J. R. : Ces poupons sont toujours en relief, ou au contraire prisonniers. Si ce n’est pas indiscret, qu’entendez-vous par « ils m’obsèdent » ?
V. D. : Le mannequin auquel vous faites allusion s’intitule Agorafolie. J’y développe le thème de l’agoraphobie et du malaise que j’éprouve, de cette espèce de vertige dans l’abondance…
J. R. : Quand vous collez des photos de femmes, de belles femmes, d’actrices hyper-sophistiquées, comment reliez-vous ce « dire » avec la volonté que vous venez d’exprimer, de parler des « petites gens » ? Est-ce parce qu’elles sont, dans l’imaginaire populaire, le mythe qui fait rêver ?
V. D. : Mes petites gens n’ont pas de visages sophistiqués…
J. R. : Non, puisqu’ils n’ont pas de visages…
V. D. : En effet…
J. R. : Il est remarquable, justement, que vos mannequins censés vous représenter, n’ont ni têtes ni visages, mais ils sont couverts des visages et des têtes des autres ; de tous ces gens célèbres… Comment expliquez-vous ce paradoxe ?
V. D. : Chacun est imprégné des autres. Il est difficile de se dégager de la présence, du regard, du jugement des autres. C’est tout un chemin à parcourir. Il faut toute une vie pour être soi, parvenir à se trouver. C’est la recherche qui est difficile.
J. R. : Oui, bien sûr. Mais pour autant, votre démarche n’explique pas pourquoi ils n’ont pas de têtes. Ils pourraient en avoir une quelconque, dans la ligne de ce vous exprimez… Pour vous, chacun se définit uniquement par son corps ?

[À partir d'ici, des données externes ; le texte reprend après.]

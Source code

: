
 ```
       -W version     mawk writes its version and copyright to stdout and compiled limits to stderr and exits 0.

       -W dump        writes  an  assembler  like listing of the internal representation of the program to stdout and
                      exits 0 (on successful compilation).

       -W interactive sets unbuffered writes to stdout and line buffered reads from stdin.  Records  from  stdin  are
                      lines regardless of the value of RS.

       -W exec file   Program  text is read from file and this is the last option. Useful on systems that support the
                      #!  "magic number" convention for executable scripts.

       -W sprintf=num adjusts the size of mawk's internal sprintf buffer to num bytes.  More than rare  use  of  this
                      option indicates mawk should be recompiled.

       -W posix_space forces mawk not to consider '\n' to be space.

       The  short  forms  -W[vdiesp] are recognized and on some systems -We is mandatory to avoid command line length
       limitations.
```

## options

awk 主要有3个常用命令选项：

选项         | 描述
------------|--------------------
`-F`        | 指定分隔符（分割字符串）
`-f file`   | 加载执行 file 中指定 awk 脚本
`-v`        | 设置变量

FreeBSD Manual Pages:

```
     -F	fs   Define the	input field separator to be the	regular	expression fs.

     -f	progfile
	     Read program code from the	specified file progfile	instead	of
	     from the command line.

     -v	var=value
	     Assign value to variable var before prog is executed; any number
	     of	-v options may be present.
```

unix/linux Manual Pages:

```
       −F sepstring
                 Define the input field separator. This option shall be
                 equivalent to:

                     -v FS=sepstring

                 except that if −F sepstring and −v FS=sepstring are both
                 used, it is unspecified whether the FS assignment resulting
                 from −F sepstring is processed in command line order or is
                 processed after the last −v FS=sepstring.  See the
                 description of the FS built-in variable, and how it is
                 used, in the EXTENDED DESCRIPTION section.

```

V. D. : La ligne m’importe peu, les gens se retrouvent, et j’ai une fascination pour le corps, pas pour la tête : Ce qui nous relie le plus, ce sont les corps. Ce sont les mêmes machines, même si nous n’avons pas la même apparence. J’ai toujours eu un rapport très fort au corps. C’est la raison pour laquelle j’ai choisi « Hoover », parce que c’est une usine à rêve, qu’il y a tout un mécanisme à l’intérieur. J’ai voulu établir le rapport entre l’extérieur et toute cette machinerie qui est à l’intérieur.
J. R. : Et pourquoi la récurrence des outils collés ? Et ces fragments de rails sont-ils des morceaux de rêves ?
V. D. : Les outils sont là à cause de leur aspect agressif. J’aime travailler sur les contrastes. Quant à ces fragments de rails, ce sont, en effet, des morceaux de rêves, des morceaux d’enfance perdue. De nostalgie, et de conscience que le temps passe très vite. Que la vie est précieuse et qu’il faut savoir la garder…
CET ENTRETIEN A ETE REALISE LORS DE L'EXPOSITION "LE PRINTEMPS DES SINGULIERS" EN 2003, à l'ESPACE SAINT-MARTIN, 199 BIS RUE SAINT-MARTIN 75003 PARIS.